Additionally, Wells Fargo must elect new board members. Estimates of this financial penalty could range between $300-$400 million in lost revenue, far above the $185 million fine levied against the bank in 2016.

This fine is something every chief compliance officer should bring to the attention of their board of directors. While there are obvious distinctions for publicly and privately listed companies, the precedent of a regulator sanctioning an entity for the failures of its board is now set. Once a precedent is set, it can be more easily used a second time.

Over the past year, the Department of Justice has continually talked about companies operationalizing their compliance programs. Having a board member with specific compliance expertise, heading a board-level compliance committee can provide a level of oversight and commitment to achieving this goal.

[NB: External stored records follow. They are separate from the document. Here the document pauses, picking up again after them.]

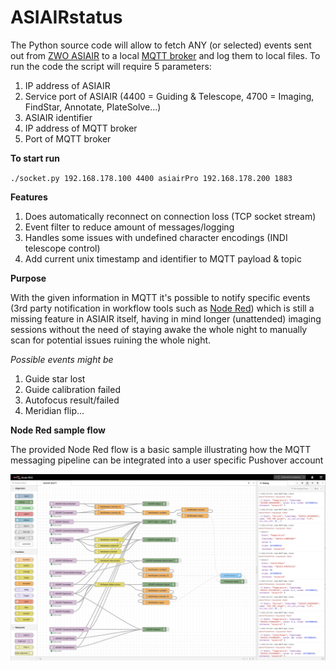 # ASIAIRstatus

The Python source code will allow to fetch ANY (or selected) events sent out from [ZWO ASIAIR](https://astronomy-imaging-camera.com/product-category/asiair) to a local [MQTT broker](https://mosquitto.org) and log them to local files. To run the code the script will require 5 parameters:
1. IP address of ASIAIR
2. Service port of ASIAIR (4400 = Guiding & Telescope, 4700 = Imaging, FindStar, Annotate, PlateSolve...)
3. ASIAIR identifier
4. IP address of MQTT broker
5. Port of MQTT broker

**To start run**

`./socket.py 192.168.178.100 4400 asiairPro 192.168.178.200 1883`

**Features**
1. Does automatically reconnect on connection loss (TCP socket stream)
2. Event filter to reduce amount of messages/logging
3. Handles some issues with undefined character encodings (INDI telescope control)
4. Add current unix timestamp and identifier to MQTT payload & topic

**Purpose**

With the given information in MQTT it's possible to notify specific events (3rd party notification in workflow tools such as [Node Red](https://nodered.org)) which is still a missing feature in ASIAIR itself, having in mind longer (unattended) imaging sessions without the need of staying awake the whole night to manually scan for potential issues ruining the whole night.

*Possible events might be*
1. Guide star lost
2. Guide calibration failed
3. Autofocus result/failed
4. Meridian flip...

**Node Red sample flow**

The provided Node Red flow is a basic sample illustrating how the MQTT messaging pipeline can be integrated into a user specific Pushover account

![Node Red sample flow](/node-red/node_red.png)
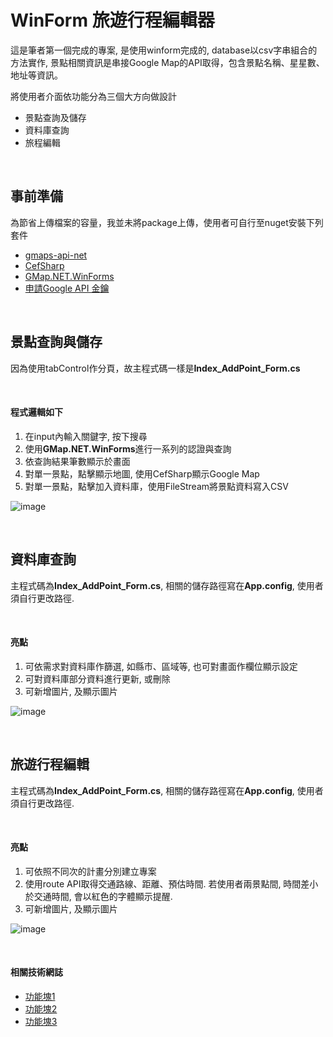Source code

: # WinForm 旅遊行程編輯器

這是筆者第一個完成的專案, 是使用winform完成的, database以csv字串組合的方法實作, 景點相關資訊是串接Google Map的API取得，包含景點名稱、星星數、地址等資訊。

將使用者介面依功能分為三個大方向做設計

- 景點查詢及儲存
- 資料庫查詢
- 旅程編輯

</br>

## 事前準備

為節省上傳檔案的容量，我並未將package上傳，使用者可自行至nuget安裝下列套件

- [gmaps-api-net](https://github.com/ericnewton76/gmaps-api-net)
- [CefSharp](https://www.nuget.org/packages/CefSharp.WinForms/)
- [GMap.NET.WinForms](https://www.nuget.org/packages/GMap.NET.WinForms/)
- [申請Google API 金鑰](https://dotblogs.com.tw/supergary/2020/07/07/gmpapi)

</br>

## 景點查詢與儲存

因為使用tabControl作分頁，故主程式碼一樣是**Index_AddPoint_Form.cs**

</br>

#### 程式邏輯如下

1. 在input內輸入關鍵字, 按下搜尋
2. 使用**GMap.NET.WinForms**進行一系列的認證與查詢
3. 依查詢結果筆數顯示於畫面
4. 對單一景點，點擊顯示地圖, 使用CefSharp顯示Google Map
5. 對單一景點，點擊加入資料庫，使用FileStream將景點資料寫入CSV

![image](https://user-images.githubusercontent.com/49896529/123939492-c2d08a00-d9ca-11eb-82b1-bb9cfbcc589b.png)

</br>

## 資料庫查詢

主程式碼為**Index_AddPoint_Form.cs**, 相關的儲存路徑寫在**App.config**, 使用者須自行更改路徑.

</br>

#### 亮點

1. 可依需求對資料庫作篩選, 如縣市、區域等, 也可對畫面作欄位顯示設定
2. 可對資料庫部分資料進行更新, 或刪除
3. 可新增圖片, 及顯示圖片

![image](https://user-images.githubusercontent.com/49896529/123942017-52773800-d9cd-11eb-9124-a6bb9bb60c0e.png)

</br>

## 旅遊行程編輯

主程式碼為**Index_AddPoint_Form.cs**, 相關的儲存路徑寫在**App.config**, 使用者須自行更改路徑.

</br>

#### 亮點

1. 可依照不同次的計畫分別建立專案
2. 使用route API取得交通路線、距離、預估時間. 若使用者兩景點間, 時間差小於交通時間, 會以紅色的字體顯示提醒.
3. 可新增圖片, 及顯示圖片

![image](https://user-images.githubusercontent.com/49896529/123942734-04166900-d9ce-11eb-8465-b99555c9ee90.png)

</br>

#### 相關技術網誌

- [功能塊1](https://dotblogs.com.tw/supergary/2020/09/03/project1_1)
- [功能塊2](https://dotblogs.com.tw/supergary/2020/09/07/project1_2)
- [功能塊3](https://dotblogs.com.tw/supergary/2021/01/14/project1_3)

Moreover, the Justice Department specifically required compliance expertise on a board of directors in the recently released FCPA Corporate Enforcement Policy. This means that when your company is evaluated by the Department of Justice under the new FCPA Corporate Enforcement Policy, to retrospectively determine if your company had a best practices compliance program in place at the time of any violation, you need to have not only the structure of the board-level compliance committee, but also the specific subject -matter expertise on the board and on that committee.

The penalty is the first time regulators have sanctioned an entity for the board’s failures around risk management, but it will not be the last time.